Первого мая я сидел с этюдным ящиком у полыньи. Опять случилась помеха — медведь. Этот без колебаний шел прямо на меня. Но и я был с винтовкой. Подпустив незваного гостя поближе, я убил его парой выстрелов.
Этюд я все же сделал. Я зарисовывал «Бродягу».
«Бродягой» мы окрестили большой айсберг, вечно скитавшийся по бухте. Свое название он получил еще с осени; весной мы собирались переименовать его «Ледоколом Ермаком». Вся полынья — работа «Бродяги». Айсберг иногда по неделе стоял неподвижно, потом внезапно приходил в движение и, касаясь краев полыньи, принимался крошить лед. Особенно красиво движение айсберга, когда он, проплыв полынью из края в край, врезается в берега ее, — размолотый лед тогда пеной опоясывает бока «Бродяги», а следом протягивается длинный канал. Странно видеть, как шестидесятиметровая глыба, похожая на голубой корабль без мачт, начинает дробить лед, двигаясь против сильного ветра. На первый взгляд такое движение кажется совсем непонятным. Нужно вспомнить, что пресный лед сидит в морской воде на 7/s своей толщины, — по этой причине всякое давление на подводную часть айсберга должно давать эффект во много раз больший, чем такое же давление на часть надводную [97].
Резко оборвавшиеся холода больше не возвращались. С удивлением мы замечали, что климат ранней весны Земли Франца-Иосифа мягче Новоземельского. Ранее началось таяние снегов. По льду проливов Новой Земли мы беззаботно ходили до августа, — здесь лед, разъеденный сильными течениями, рано ослабел. Во время моей экскурсии на южный берег о. Хукера — совместно с Павловым в первой половине мая — мы принуждены были возвратиться раньше срока. В одном месте Де-Бруин-Зунда я внезапно провалился в воду и только тогда заметил, что некоторое время шел совсем не по льду, а по толстому слою плотно слежавшегося снега, висевшего над водой. Лед под ним разъеден без остатка. Предполагалось обойти весь берег Хукера. Мы вышли слишком поздно: лед у юго-восточной оконечности был очень слаб и для путешествия на санях непригоден. Возвращаясь, мы говорили: «Неужели весна?»
Да, начиналась настоящая весна. Вытаивали камни; медленно, очень медленно, но обнажались склоны гор, и в оттаявших местах уже вязла нога. Ветры умерили свое дыхание, между горою и нами повис тонкий пар. Стал часто набегать туман.
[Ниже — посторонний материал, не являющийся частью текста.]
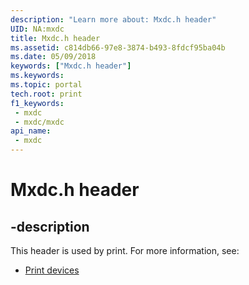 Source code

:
 ```yaml
---
description: "Learn more about: Mxdc.h header"
UID: NA:mxdc
title: Mxdc.h header
ms.assetid: c814db66-97e8-3874-b493-8fdcf95ba04b
ms.date: 05/09/2018
keywords: ["Mxdc.h header"]
ms.keywords: 
ms.topic: portal
tech.root: print
f1_keywords:
 - mxdc
 - mxdc/mxdc
api_name:
 - mxdc
---
```


# Mxdc.h header


## -description

This header is used by print. For more information, see:

- [Print devices](../_print/index.md)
Когда показывалось солнце, слегка пригревало.
Задорно и весело щебечут в эту пору снежные жаворонки, резво перепархивают по проталинам и проливают трели, взмывая кверху. А на проталинах первые точечки — травинки.
«Взъерошенные, с трепетом тонких крылышек, токуют серые комочки — кулички-перебежники, и пляшут около самок. «Плью-плью-плью, тлюннь, — кликк, кликк» — с таким боевым криком вступают в бой с соперниками, таким же и прельщают. Страстно стонут в пресной луже белобрюхие самцы гаг, а серые самки кокетливо-безразлично охорашивают перышки и приоткрывают крылья. Стайка гусей в вышине вливает свои крики в хор у нашего становища.
А хор велик и многоголосен. Выше прибрежной равнины и склона — грозная стена базальтов. На ней день и ночь журчит беспрерывным, неразборчивым шумом неустанное гоготание маленьких нырочков. Мы привыкли, почти не слышим ни его, ни дальнего курлыканья люммов, не замечаем и шороха льдин на полынье. Ведь все это так же беспрерывно и монотонно, как тикание маятника или городской шум. Только заслышав отдаленный крик моржа, густой и гулкий, прислушаешься и разберешься в отдельных голосах полярного весеннего шума.